The Pfannenstiel incision emerged as the favored site of extraction and has been previously shown as the ideal site for specimen extraction due to the lowest rate of incisional hernia compared to other sites.Suprapubic sites and peri-umbilical sites were subsequently the next two most common extraction sites identified in this study. However, den Hartog et al's meta-analysis comparing common extraction sites in minimally invasive colorectal procedures demonstrated that nonmidline sites of extraction had significantly fewer incidence of incisional hernia compared with midline sites, without any difference in surgical site infection rates and Pfannenstiel remaining the superior choice in terms of decreased rate extraction site incisional hernia. Although, specimen extraction site can be influenced by a number of factors including anatomical limitations, surgeons' preference, and adherences near site. Ultimately, the choice of extraction site can be influenced by several factors, but it is clear that alignment with evidence-based recommendations is needed.

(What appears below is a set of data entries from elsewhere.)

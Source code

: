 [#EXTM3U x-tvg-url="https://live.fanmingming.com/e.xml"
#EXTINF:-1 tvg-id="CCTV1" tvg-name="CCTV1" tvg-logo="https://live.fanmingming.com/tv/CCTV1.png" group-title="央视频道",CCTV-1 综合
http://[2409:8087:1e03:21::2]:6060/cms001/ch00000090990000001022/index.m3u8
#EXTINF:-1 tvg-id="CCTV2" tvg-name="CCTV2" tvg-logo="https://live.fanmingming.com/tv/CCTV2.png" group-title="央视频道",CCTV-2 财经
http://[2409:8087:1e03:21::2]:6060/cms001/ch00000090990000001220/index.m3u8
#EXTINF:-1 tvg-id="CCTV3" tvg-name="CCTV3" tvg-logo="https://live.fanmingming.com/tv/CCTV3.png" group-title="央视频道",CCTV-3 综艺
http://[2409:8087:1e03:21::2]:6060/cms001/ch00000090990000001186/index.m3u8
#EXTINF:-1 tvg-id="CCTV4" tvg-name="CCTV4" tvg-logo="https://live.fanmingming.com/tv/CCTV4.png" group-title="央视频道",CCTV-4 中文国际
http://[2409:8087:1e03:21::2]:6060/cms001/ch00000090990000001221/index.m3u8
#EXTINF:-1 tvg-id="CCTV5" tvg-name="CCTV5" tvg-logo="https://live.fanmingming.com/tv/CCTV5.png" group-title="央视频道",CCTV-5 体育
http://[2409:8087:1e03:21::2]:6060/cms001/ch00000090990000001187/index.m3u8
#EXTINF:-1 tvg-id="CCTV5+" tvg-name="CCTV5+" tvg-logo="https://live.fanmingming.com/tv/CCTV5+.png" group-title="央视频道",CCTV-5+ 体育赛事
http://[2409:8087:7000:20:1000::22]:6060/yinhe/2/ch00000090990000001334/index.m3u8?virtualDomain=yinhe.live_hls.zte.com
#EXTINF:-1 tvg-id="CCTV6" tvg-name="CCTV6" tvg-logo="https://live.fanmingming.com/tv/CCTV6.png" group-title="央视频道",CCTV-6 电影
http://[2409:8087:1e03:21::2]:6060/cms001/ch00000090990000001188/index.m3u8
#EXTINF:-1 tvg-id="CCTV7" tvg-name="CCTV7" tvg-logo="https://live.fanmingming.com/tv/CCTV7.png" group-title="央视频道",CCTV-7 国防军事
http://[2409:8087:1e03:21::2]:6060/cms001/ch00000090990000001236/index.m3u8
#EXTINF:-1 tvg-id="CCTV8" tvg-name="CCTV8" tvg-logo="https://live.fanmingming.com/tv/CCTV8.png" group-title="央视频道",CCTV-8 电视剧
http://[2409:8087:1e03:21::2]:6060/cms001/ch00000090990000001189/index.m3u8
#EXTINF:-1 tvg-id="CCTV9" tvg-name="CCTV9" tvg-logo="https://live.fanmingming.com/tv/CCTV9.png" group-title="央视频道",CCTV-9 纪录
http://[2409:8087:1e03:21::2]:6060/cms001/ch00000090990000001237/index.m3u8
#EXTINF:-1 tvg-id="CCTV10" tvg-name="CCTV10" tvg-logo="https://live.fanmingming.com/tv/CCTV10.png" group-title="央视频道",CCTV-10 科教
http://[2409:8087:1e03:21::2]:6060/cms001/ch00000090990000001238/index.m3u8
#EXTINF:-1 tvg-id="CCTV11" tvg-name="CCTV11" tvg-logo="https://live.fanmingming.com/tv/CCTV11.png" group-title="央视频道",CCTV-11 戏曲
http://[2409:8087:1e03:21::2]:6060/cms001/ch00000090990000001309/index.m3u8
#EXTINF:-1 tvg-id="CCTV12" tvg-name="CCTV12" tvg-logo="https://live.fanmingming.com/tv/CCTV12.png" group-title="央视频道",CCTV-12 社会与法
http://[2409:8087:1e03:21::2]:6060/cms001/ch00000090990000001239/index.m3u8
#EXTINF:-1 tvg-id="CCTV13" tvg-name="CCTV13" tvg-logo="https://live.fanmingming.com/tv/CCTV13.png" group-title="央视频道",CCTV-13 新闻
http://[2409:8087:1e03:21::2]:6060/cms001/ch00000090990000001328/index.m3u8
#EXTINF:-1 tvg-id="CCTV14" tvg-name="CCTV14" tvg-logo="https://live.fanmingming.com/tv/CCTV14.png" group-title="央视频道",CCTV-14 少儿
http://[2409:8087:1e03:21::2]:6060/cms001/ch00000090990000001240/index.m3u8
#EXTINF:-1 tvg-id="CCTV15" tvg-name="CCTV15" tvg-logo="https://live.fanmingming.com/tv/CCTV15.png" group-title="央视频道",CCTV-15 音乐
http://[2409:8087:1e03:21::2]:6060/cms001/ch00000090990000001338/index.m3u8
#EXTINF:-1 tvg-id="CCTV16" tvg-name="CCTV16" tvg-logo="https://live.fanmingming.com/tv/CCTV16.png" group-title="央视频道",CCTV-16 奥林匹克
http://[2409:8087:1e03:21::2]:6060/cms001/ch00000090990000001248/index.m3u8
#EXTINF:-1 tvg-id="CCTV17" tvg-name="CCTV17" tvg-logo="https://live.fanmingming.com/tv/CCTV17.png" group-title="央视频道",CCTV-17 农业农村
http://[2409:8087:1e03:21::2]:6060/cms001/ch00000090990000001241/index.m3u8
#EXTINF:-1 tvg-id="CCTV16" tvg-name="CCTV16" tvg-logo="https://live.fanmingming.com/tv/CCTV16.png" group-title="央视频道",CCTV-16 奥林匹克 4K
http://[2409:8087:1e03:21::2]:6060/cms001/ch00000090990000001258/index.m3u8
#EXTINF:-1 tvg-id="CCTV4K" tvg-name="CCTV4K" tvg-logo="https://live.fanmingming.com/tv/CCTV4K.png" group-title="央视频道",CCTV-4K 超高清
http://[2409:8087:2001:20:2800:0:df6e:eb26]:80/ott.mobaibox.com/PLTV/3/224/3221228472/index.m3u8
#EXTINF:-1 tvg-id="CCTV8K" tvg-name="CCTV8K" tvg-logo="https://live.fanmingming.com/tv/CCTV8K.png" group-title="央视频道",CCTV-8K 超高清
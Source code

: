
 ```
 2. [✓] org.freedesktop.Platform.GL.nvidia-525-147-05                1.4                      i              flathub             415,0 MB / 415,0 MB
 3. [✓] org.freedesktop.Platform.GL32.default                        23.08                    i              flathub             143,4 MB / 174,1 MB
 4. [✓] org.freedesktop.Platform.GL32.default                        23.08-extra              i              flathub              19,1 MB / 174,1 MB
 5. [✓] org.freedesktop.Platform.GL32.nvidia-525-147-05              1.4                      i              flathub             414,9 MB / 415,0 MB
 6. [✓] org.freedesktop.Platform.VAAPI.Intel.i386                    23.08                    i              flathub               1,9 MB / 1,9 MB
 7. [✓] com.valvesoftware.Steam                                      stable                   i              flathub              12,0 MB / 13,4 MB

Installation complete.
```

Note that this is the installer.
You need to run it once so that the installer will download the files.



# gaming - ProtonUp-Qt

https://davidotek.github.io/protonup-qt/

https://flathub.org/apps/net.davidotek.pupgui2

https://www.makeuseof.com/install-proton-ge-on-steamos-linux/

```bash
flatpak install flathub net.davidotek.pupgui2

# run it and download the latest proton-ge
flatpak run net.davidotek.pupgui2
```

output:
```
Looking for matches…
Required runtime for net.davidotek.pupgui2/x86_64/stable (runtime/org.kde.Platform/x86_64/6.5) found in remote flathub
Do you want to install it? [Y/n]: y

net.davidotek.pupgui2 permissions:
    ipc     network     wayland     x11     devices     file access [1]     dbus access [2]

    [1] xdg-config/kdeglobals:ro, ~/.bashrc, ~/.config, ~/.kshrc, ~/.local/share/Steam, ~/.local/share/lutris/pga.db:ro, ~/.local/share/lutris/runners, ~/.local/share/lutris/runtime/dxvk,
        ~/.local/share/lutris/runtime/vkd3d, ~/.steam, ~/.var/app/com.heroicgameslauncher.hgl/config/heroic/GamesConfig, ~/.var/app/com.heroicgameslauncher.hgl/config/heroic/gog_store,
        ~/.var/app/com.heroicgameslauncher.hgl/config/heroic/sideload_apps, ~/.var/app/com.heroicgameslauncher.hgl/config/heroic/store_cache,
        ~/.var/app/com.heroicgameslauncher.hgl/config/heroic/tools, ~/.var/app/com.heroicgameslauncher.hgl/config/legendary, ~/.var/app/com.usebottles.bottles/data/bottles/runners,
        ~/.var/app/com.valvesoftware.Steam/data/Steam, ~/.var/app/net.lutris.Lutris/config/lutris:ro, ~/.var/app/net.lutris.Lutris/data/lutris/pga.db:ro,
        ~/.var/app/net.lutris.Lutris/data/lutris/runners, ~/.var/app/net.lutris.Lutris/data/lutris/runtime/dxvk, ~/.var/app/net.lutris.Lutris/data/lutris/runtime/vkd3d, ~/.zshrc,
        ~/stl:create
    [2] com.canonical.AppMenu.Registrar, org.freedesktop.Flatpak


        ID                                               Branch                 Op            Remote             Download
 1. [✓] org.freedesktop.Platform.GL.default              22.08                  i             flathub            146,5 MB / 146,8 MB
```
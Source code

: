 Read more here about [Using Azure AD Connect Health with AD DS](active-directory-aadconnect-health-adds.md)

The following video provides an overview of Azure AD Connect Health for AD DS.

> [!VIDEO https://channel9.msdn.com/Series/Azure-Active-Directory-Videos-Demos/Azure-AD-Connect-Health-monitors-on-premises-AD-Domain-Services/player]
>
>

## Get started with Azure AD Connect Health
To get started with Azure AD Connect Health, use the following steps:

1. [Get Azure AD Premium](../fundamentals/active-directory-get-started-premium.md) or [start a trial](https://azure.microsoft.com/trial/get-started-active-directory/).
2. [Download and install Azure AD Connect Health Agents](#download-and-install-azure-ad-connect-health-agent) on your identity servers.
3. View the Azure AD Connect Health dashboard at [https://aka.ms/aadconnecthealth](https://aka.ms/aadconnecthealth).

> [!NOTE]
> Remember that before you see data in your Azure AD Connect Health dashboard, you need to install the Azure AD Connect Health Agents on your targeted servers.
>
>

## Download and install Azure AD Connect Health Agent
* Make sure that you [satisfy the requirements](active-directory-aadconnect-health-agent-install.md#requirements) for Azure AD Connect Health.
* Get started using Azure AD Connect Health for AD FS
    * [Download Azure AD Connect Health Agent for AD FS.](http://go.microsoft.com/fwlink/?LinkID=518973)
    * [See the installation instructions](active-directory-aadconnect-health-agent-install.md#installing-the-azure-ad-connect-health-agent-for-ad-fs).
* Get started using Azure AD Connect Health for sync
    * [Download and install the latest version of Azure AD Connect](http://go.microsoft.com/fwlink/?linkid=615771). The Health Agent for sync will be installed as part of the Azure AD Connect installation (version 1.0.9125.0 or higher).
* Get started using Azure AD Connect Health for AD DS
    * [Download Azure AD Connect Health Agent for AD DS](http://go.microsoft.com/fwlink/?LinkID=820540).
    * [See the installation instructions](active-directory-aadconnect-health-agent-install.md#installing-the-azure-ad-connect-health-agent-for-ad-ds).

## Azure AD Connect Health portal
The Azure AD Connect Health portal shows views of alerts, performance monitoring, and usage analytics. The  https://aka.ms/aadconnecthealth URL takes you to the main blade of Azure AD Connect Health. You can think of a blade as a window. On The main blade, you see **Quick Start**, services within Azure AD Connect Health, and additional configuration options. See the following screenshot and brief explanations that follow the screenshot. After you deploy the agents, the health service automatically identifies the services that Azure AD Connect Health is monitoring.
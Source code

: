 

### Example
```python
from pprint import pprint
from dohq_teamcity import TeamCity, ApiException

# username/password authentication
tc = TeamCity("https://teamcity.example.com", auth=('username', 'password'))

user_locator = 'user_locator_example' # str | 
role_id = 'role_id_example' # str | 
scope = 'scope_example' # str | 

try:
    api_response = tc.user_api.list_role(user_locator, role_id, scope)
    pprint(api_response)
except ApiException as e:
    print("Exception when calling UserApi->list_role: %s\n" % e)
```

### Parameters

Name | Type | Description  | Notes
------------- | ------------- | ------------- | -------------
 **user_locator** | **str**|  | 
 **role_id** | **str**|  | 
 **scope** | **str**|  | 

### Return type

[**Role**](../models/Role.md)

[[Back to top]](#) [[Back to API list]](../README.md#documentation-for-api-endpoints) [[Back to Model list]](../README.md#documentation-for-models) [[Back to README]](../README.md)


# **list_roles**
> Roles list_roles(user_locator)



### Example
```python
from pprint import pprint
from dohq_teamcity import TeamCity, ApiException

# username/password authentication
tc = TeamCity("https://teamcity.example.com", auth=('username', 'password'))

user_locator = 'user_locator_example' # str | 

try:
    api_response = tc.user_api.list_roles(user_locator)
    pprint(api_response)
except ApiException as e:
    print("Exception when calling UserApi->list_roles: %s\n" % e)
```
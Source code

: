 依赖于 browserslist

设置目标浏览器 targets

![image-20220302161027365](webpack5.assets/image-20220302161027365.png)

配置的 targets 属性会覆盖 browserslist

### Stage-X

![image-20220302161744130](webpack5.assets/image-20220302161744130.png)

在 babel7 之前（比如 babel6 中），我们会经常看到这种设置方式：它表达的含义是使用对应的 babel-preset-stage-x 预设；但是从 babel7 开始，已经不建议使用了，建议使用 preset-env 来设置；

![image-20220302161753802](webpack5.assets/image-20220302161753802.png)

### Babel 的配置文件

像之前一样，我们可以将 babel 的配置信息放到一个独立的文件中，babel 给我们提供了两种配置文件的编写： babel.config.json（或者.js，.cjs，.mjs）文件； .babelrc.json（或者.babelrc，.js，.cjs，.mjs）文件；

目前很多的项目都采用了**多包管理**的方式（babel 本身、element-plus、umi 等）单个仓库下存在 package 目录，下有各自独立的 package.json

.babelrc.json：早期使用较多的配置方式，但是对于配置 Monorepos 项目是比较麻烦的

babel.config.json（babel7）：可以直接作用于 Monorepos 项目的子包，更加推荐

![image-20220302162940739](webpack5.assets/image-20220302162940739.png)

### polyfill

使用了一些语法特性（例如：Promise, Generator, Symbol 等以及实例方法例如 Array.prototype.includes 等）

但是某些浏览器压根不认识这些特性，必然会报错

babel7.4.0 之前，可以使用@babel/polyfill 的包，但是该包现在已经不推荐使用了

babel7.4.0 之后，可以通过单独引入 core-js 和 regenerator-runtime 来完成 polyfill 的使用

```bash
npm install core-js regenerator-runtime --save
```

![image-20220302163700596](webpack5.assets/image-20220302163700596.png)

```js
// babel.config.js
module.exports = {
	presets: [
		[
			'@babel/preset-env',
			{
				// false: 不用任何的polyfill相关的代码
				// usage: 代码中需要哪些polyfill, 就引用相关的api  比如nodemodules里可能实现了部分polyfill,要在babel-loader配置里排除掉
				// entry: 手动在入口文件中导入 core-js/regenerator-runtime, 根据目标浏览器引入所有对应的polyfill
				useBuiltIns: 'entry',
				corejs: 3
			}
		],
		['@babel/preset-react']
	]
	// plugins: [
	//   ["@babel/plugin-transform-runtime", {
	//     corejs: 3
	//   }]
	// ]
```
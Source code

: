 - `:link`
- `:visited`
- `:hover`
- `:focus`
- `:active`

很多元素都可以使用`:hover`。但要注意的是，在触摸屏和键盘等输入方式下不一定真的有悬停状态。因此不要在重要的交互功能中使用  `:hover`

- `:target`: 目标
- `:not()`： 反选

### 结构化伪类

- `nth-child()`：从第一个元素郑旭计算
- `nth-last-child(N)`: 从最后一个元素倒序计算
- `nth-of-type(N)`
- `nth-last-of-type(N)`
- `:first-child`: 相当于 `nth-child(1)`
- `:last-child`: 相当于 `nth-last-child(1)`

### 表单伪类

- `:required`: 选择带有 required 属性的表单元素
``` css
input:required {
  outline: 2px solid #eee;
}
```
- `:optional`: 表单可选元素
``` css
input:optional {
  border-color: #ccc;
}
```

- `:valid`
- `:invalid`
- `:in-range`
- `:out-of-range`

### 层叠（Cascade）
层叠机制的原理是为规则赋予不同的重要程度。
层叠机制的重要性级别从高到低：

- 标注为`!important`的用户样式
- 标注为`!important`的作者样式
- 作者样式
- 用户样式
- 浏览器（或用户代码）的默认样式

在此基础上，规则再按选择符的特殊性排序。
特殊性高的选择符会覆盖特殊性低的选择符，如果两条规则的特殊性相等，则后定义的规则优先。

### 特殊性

A limitation of this study includes the small sample size. This is inherently difficult to solve in an unincentivized email study of surgeons who would be required to volunteer their time to be involved. Therefore, respondent bias may influence results, whereby, those who have particularly strong views or interest in the topic are more likely to respond. Additionally, of the invited surgeons, it would be difficult to determine the proportion that did not meet the inclusion criteria; that is, general surgeons who do not complete colorectal procedures were invited to complete the survey. Therefore, the true response rate would be expected to be higher. A further limitation of this study is that 88.4% of respondents self-reported fewer than 50 colorectal procedures per year, and it is unclear why there was a high proportion of surgeons who were less experienced with colorectal procedures who responded. However, this assisted in identifying which barriers surgeons with less experience consider when adopting ICA. Similarly, this study has a high number of participants who do not favor ICA, which would provide significant insight into which factors affect decision making when choosing operative technique.

4 CONCLUSION

Ultimately, within this study sample of Australian general surgeons, there was a preference toward ECA techniques in colorectal surgery, despite the benefits that ICA offers. Identified barriers included increased operative time, no perceived differences in patient outcomes, and decreased operative experience. Audits of surgical technique should be completed to ensure practice is in line with updated evidence of surgical technique and ensure ongoing professional development.